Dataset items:
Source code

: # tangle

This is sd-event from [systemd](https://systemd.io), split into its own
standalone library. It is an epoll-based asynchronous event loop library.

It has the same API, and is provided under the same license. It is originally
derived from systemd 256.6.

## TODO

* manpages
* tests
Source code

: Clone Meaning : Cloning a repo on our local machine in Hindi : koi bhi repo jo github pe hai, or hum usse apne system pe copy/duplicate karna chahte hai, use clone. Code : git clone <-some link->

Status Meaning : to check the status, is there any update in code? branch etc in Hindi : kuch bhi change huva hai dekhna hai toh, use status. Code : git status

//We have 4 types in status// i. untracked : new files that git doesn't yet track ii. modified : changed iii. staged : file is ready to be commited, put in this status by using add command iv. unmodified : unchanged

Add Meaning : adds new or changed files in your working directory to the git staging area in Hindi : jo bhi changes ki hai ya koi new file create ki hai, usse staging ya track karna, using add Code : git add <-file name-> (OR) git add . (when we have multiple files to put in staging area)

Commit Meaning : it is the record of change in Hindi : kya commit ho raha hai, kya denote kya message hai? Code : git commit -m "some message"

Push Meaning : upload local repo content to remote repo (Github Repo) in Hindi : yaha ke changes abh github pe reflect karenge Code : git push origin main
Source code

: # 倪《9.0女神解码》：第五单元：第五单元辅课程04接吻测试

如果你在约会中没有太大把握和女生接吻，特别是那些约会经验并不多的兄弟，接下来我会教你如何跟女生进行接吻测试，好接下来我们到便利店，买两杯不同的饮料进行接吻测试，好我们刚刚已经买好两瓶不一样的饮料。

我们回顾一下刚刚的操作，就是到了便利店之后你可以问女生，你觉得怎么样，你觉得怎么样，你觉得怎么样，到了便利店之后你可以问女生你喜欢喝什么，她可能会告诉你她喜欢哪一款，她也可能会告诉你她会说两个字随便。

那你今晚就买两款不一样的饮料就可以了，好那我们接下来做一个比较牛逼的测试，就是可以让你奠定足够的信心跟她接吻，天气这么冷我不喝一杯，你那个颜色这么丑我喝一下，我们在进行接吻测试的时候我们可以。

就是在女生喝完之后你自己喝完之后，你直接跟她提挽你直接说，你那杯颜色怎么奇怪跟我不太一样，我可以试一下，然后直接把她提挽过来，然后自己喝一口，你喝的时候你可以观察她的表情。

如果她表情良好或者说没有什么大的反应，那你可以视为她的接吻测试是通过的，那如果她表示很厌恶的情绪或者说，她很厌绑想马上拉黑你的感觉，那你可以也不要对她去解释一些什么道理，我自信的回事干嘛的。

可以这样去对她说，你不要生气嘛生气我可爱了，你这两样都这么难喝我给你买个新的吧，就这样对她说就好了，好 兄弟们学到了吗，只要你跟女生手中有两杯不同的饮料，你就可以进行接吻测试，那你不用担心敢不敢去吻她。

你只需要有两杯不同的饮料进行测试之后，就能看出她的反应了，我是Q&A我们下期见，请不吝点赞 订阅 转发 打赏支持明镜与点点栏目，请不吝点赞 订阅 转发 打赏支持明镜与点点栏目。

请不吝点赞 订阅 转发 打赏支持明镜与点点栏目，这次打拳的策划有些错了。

» **TASK BRIEF**
Make a list of all lines in the data that contain "track".

» **EXERCISE RESULT**
//We have 4 types in status// i. untracked : new files that git doesn't yet track ii. modified : changed iii. staged : file is ready to be commited, put in this status by using add command iv. unmodified : unchanged
Add Meaning : adds new or changed files in your working directory to the git staging area in Hindi : jo bhi changes ki hai ya koi new file create ki hai, usse staging ya track karna, using add Code : git add <-file name-> (OR) git add . (when we have multiple files to put in staging area)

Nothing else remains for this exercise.